A. Baer Bugs Baer Says 29 Nov. [synd. col.] No honest man can afford to put the nose-bag on nowadays.
[US]R. Lardner Big Town 201: We couldn’t stop to put on the nose bag at the Graham because the women was scared we’d be too late to get tickets.
[US]J. Archibald ‘Crash on Delivery’ in Flying Aces Nov. 🌐 Sit down an’ manjay. That’s Frog language for puttin’ on the nose bag.
[UK]J. Worby Other Half 114: He pulled up at a large, brightly lit-up café [...] ‘Come on then!’ he said. ‘Get yur nose-bags on!’.
[US]R.L. Bellem ‘Suicide Stunt’ Speed Detective Apr. 🌐 Let’s go to the commissary and put on the nose bag.
[Aus]D. Niland Shiralee 204: Time to put the nosebag on.
[Aus]‘Nino Culotta’ Cop This Lot 143: ‘What time is it?’ Joe looked at his watch. ‘Nearly ’alf past. ’Bout time we put the nose bag on.’.
[UK]Wodehouse Jeeves in the Offing 2: I’m putting on the nosebag with Sir Roderick Glossop.
[US](con. 1916) G. Swarthout Tin Lizzie Troop (1978) 54: I’ll be happy to put on the nose bag.
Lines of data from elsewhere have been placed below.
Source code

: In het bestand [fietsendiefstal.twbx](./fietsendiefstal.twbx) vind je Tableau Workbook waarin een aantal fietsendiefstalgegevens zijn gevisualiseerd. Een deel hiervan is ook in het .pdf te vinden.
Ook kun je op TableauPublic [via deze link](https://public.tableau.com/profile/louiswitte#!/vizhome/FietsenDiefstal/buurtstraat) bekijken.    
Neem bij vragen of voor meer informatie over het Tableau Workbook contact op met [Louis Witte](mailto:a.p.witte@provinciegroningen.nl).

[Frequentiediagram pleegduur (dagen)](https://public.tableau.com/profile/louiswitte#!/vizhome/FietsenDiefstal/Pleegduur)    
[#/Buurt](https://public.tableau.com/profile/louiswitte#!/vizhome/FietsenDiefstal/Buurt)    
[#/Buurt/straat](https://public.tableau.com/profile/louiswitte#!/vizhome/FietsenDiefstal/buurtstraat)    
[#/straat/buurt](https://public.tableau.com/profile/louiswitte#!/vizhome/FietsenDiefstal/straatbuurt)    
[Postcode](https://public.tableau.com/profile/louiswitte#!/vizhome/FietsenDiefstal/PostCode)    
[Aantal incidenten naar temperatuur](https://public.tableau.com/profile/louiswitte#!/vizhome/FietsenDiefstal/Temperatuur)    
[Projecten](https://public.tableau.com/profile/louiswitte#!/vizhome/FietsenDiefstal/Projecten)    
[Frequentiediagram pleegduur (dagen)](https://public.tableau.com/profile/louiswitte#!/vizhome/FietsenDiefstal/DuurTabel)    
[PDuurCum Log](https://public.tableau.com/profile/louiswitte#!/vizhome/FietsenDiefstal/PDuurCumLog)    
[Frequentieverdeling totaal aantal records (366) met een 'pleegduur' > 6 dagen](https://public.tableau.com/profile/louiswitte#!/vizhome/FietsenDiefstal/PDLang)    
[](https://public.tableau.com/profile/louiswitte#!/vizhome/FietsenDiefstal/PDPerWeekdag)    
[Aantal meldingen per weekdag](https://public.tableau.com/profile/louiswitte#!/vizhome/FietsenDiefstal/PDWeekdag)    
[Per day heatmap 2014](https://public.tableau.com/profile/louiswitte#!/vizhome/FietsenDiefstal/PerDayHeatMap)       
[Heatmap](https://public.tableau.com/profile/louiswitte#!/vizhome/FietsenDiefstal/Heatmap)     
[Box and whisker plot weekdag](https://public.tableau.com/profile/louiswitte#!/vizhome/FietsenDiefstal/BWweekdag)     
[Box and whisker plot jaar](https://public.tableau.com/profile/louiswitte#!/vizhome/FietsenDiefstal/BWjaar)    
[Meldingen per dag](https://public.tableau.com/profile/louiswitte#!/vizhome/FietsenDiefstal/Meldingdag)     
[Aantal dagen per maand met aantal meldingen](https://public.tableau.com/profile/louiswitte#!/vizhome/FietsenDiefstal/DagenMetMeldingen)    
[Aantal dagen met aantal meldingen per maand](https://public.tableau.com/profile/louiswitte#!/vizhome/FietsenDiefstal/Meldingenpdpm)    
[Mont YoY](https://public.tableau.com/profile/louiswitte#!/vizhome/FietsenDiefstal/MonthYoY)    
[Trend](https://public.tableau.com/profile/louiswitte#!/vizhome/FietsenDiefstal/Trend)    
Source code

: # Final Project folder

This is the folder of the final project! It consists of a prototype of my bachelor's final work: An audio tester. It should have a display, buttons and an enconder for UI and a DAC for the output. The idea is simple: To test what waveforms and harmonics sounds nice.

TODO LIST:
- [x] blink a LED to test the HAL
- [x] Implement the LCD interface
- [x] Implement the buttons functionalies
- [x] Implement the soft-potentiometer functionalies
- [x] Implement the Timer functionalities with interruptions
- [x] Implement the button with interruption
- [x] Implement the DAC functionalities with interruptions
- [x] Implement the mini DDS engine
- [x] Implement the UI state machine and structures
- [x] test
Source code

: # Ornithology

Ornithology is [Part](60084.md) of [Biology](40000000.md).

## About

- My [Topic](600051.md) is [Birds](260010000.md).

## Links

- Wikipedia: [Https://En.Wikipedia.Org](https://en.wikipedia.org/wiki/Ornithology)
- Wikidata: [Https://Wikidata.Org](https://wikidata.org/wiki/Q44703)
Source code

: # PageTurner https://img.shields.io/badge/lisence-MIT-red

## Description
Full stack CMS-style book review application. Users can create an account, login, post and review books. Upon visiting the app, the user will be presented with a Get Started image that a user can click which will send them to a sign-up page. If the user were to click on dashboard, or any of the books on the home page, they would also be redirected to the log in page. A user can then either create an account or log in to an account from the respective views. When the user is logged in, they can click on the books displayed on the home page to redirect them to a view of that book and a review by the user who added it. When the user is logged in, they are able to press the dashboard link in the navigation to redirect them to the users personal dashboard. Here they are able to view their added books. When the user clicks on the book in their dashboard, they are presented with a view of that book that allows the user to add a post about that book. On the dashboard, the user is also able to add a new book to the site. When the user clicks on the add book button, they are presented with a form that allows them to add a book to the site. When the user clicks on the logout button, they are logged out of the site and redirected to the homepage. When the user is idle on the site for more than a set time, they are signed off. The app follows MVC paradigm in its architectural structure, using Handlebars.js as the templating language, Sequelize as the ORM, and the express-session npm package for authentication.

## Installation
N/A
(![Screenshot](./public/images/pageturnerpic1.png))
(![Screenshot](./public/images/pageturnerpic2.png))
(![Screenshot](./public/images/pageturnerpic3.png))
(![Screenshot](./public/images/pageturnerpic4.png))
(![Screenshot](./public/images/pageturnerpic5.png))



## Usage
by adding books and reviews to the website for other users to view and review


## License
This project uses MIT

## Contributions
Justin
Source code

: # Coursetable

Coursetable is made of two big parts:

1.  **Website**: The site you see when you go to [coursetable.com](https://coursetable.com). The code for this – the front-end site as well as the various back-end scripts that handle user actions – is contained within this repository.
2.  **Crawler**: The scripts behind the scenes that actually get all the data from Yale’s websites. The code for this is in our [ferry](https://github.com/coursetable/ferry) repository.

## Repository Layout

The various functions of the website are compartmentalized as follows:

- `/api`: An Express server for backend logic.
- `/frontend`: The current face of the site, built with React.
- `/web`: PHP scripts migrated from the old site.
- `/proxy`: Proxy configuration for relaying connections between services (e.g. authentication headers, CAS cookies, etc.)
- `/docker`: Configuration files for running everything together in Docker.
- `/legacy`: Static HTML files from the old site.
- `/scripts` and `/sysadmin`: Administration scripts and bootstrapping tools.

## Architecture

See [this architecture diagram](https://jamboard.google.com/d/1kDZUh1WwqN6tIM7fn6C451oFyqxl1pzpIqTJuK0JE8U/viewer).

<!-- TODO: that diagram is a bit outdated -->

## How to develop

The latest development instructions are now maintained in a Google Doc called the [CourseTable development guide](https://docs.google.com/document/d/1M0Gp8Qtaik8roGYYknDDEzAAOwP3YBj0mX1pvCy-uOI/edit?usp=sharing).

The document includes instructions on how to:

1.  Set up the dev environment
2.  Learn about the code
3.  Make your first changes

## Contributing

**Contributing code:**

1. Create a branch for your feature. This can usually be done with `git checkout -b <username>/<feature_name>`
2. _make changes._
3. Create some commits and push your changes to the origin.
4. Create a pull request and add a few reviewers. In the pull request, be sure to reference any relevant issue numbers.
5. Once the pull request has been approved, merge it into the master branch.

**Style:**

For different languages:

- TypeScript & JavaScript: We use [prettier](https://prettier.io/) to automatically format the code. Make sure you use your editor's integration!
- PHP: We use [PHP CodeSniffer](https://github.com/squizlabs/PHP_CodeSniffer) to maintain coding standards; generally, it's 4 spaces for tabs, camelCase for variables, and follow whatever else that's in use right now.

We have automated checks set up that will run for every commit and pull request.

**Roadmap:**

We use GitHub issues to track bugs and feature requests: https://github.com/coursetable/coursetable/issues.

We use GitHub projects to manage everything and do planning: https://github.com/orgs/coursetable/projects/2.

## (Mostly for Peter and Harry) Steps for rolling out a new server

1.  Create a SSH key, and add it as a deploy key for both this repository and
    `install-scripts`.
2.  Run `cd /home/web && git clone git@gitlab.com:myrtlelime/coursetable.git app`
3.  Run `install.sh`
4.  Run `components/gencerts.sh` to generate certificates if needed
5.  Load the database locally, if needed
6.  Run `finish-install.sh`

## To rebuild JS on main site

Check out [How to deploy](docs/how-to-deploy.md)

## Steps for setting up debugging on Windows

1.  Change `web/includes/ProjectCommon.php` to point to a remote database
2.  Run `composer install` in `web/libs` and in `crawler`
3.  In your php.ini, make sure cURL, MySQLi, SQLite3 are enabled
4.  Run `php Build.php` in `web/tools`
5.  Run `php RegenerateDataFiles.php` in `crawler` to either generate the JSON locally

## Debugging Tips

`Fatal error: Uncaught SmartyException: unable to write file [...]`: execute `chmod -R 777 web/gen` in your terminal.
[Aus]R. Aven-Bray Ridgey-Didge Oz Jack Lang 14: The Beecham was again on his Pat Malone. He decided it was bird shit lime to put the nose bag on for some munga.
[Can](con. 1920s) O.D. Brooks Legs 129: We [...] headed for the main drag to put the nose bag on and get a flop for the night.
[Aus]T. Peacock More You Bet 18: The punter might also purchase ‘a bite to eat’ (which might be described as ‘putting on the nosebag’).